TASK DIRECTIONS. Please return every line of the records below that contains the word "subsubsection".
-------- RECORD SET --------
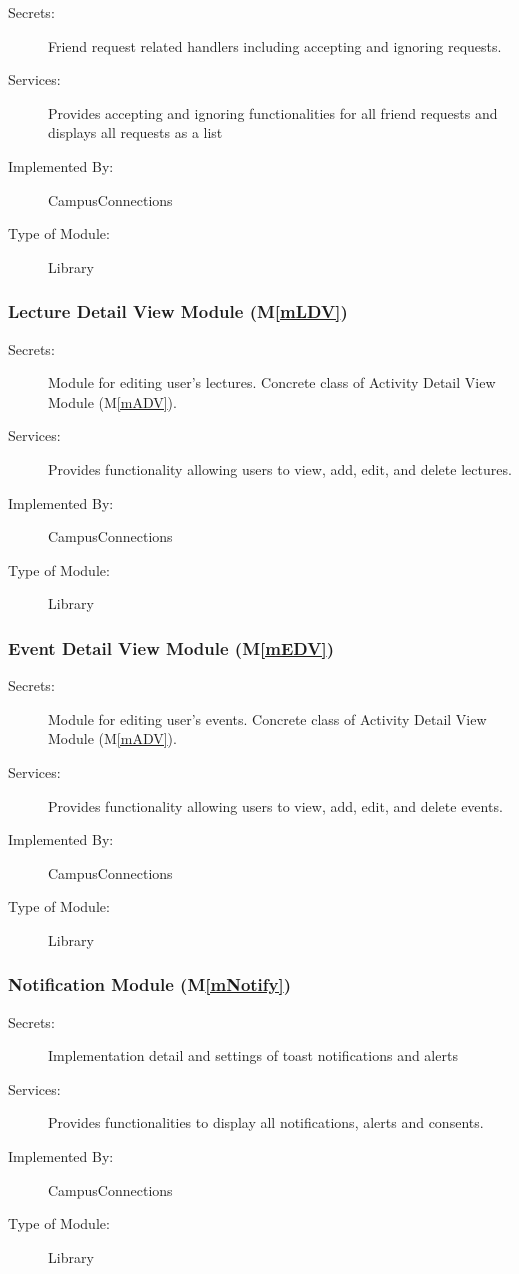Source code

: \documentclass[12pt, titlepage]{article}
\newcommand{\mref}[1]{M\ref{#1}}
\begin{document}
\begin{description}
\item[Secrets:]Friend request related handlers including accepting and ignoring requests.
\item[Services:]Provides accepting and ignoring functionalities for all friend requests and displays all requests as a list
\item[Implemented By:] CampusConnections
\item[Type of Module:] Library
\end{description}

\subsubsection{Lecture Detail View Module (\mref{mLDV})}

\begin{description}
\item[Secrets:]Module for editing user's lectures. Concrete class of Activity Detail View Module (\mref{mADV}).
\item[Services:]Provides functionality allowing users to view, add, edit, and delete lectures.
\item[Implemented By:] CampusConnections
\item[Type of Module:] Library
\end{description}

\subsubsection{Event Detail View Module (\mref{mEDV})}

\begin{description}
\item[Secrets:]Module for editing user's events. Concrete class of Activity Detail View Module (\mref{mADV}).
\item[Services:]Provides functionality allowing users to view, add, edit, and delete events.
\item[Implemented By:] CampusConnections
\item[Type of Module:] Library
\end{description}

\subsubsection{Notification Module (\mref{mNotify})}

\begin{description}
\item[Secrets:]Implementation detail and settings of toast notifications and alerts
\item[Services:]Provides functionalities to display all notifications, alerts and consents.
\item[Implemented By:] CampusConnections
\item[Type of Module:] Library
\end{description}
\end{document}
--------
-------- RECORD SET --------
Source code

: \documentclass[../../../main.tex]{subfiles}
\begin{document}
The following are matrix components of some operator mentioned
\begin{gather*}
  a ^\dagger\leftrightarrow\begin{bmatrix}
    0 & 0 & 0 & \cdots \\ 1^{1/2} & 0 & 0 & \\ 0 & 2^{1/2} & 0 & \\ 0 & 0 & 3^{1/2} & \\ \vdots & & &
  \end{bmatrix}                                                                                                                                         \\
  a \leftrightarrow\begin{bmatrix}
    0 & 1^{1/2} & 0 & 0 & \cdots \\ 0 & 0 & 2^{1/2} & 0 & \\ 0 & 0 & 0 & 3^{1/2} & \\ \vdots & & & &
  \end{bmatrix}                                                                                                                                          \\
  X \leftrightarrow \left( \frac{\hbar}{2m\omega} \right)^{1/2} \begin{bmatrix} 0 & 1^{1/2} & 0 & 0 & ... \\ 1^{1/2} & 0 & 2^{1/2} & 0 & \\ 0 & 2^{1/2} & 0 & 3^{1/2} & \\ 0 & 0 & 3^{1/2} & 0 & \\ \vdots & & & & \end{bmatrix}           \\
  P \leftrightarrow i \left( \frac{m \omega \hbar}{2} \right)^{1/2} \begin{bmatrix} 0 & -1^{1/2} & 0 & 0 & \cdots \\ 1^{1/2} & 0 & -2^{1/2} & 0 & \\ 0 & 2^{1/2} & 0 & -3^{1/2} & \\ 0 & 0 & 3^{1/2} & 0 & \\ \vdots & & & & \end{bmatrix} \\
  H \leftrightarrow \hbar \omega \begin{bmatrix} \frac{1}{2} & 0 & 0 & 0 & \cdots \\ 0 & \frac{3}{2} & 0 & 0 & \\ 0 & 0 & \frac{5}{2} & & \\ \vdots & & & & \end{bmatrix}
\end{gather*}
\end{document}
--------
ANSWER BOX.
\subsubsection{Lecture Detail View Module (\mref{mLDV})}
\subsubsection{Event Detail View Module (\mref{mEDV})}
\subsubsection{Notification Module (\mref{mNotify})}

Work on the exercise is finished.